**WHAT TO PRODUCE**.
Every line below that has the string "keypass" adds one to the count. Give that count by itself.

**DATA EXCERPTS**.
○ ○ ○

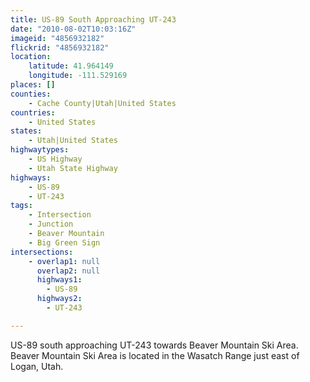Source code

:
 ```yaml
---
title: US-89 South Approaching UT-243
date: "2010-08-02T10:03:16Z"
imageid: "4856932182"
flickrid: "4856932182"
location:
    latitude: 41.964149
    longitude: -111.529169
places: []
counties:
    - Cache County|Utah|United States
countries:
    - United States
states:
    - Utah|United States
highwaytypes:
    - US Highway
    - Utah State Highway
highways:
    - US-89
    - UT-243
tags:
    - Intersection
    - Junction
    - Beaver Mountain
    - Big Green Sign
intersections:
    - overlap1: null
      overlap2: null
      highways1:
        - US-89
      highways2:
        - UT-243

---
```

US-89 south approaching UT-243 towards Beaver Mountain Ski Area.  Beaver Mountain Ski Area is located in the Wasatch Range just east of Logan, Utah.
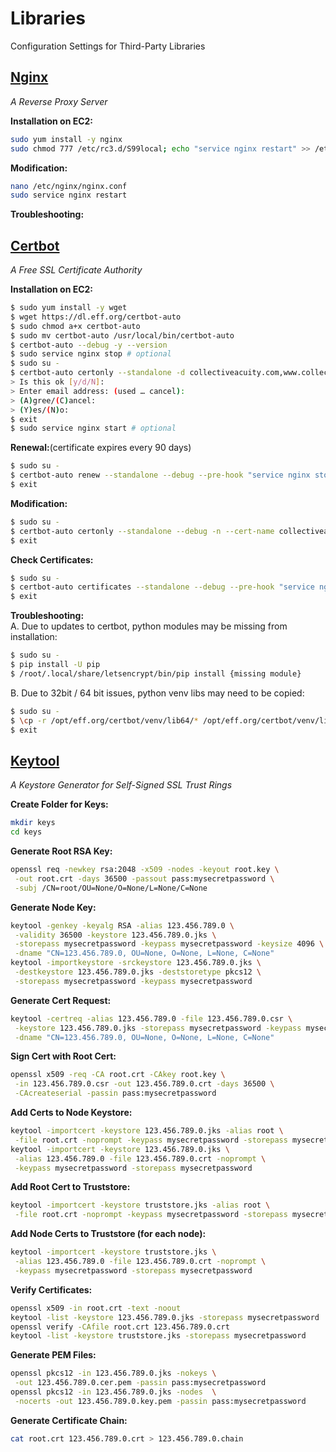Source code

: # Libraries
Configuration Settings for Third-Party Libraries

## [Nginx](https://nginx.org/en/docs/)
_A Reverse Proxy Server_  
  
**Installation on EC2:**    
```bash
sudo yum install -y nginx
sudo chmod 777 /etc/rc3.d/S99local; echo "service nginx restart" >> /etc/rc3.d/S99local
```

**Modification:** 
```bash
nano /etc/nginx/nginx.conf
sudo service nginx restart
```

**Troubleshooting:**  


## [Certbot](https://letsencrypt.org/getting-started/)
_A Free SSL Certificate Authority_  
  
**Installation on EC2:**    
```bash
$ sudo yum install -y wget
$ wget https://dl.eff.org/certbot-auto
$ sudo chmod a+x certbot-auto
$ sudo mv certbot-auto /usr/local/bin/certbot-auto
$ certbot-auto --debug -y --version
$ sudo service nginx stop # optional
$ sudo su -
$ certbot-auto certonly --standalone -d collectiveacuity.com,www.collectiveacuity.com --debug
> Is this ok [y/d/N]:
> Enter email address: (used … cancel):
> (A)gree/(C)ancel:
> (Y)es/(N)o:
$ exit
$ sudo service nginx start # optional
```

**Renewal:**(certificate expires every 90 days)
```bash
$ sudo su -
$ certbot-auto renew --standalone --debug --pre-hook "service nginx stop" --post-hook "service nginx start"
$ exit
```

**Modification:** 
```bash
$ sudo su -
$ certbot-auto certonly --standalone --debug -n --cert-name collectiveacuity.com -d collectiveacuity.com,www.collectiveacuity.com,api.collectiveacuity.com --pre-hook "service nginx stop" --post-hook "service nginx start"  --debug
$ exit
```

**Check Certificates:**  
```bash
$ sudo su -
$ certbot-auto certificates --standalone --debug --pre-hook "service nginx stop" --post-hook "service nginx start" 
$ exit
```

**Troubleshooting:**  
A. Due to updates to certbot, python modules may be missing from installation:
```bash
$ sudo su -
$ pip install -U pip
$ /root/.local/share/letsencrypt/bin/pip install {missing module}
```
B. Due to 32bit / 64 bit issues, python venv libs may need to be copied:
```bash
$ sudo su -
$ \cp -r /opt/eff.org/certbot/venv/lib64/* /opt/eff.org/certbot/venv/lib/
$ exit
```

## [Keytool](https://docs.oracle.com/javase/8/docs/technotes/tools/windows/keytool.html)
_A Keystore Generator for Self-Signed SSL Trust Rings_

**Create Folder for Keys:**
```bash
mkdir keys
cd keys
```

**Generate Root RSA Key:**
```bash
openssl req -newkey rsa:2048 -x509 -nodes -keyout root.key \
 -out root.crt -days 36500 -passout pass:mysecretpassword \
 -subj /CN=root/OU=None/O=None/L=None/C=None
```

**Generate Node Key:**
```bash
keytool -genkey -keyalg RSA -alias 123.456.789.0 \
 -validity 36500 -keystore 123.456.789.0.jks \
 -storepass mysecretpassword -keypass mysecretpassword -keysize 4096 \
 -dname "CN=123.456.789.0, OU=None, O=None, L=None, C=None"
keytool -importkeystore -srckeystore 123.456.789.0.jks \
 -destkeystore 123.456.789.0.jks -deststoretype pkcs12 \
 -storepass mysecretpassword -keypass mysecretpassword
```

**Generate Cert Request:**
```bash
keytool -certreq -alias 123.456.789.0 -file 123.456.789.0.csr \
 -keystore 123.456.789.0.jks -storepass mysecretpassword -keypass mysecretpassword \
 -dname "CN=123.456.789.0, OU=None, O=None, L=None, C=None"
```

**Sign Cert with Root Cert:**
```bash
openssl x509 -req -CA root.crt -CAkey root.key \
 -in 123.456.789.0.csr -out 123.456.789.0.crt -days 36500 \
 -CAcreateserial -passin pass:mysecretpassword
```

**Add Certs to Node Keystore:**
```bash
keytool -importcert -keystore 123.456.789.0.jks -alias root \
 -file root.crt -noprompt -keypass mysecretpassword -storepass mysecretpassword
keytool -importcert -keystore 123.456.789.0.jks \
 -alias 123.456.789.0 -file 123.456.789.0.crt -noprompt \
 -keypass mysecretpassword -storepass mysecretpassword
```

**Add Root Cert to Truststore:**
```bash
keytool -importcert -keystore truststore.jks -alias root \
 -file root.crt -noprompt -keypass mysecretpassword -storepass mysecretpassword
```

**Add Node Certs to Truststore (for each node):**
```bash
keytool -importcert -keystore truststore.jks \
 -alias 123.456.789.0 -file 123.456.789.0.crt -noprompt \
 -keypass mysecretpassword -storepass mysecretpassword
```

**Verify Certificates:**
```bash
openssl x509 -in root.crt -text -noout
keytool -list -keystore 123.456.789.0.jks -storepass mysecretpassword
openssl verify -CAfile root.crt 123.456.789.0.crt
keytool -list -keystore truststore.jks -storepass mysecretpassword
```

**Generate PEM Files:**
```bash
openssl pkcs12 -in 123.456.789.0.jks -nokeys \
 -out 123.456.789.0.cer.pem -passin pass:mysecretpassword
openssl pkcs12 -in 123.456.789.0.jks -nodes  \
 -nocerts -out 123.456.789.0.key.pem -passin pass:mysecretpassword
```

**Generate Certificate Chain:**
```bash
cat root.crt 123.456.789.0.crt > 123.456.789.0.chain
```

○ ○ ○

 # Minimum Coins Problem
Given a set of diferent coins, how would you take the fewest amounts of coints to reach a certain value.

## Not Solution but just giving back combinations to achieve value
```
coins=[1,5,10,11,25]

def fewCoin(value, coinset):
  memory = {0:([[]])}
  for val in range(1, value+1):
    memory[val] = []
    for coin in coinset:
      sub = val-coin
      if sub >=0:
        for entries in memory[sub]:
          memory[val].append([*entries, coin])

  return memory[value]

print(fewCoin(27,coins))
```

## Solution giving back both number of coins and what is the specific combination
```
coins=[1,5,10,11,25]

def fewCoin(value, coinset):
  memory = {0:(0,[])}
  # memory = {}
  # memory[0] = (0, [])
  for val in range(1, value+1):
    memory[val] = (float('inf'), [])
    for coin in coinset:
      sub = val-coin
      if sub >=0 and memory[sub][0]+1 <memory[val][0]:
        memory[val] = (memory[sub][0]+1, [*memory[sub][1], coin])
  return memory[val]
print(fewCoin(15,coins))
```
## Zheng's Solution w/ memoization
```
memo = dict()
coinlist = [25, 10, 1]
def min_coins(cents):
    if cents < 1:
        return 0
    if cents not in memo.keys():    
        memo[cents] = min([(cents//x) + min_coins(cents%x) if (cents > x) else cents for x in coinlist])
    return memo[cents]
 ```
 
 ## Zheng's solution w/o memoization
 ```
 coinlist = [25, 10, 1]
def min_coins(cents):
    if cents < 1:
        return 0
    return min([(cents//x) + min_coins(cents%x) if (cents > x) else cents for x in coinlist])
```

○ ○ ○

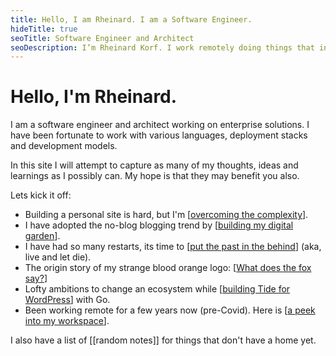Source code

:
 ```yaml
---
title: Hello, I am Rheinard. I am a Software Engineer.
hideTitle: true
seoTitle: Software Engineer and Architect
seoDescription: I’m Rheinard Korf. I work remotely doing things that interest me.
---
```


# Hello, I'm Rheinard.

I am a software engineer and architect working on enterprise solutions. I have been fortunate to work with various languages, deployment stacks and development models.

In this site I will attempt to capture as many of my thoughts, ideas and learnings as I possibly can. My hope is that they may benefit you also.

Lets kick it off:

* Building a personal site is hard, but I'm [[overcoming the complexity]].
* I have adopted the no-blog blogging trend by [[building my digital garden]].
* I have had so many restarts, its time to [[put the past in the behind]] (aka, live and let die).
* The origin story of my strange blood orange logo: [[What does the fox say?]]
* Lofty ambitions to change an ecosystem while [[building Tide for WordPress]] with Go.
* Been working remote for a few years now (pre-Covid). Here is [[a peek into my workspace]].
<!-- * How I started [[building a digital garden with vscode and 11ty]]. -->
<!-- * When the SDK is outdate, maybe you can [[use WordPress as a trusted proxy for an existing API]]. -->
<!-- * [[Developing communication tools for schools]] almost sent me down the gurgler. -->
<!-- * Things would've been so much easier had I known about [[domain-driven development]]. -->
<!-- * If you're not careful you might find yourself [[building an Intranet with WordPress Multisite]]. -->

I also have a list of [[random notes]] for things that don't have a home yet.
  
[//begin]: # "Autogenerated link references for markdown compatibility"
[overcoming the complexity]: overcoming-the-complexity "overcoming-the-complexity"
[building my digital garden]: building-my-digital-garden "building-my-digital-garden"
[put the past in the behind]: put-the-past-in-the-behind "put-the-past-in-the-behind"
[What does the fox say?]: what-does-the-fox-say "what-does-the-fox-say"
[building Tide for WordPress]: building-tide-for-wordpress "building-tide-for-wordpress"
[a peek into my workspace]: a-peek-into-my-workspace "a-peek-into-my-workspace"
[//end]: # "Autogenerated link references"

○ ○ ○

**THE ANSWER**.
7